Copy every record exactly.
*** DATA FOR THIS TASK ***
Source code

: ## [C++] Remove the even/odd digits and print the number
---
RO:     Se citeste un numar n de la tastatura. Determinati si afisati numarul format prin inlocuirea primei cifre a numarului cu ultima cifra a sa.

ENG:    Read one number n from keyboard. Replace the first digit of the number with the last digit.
*** End of DATA FOR THIS TASK ***
**RESPONSE TO THE EXERCISE**.
Source code

: ## [C++] Remove the even/odd digits and print the number
---
RO:     Se citeste un numar n de la tastatura. Determinati si afisati numarul format prin inlocuirea primei cifre a numarului cu ultima cifra a sa.

ENG:    Read one number n from keyboard. Replace the first digit of the number with the last digit.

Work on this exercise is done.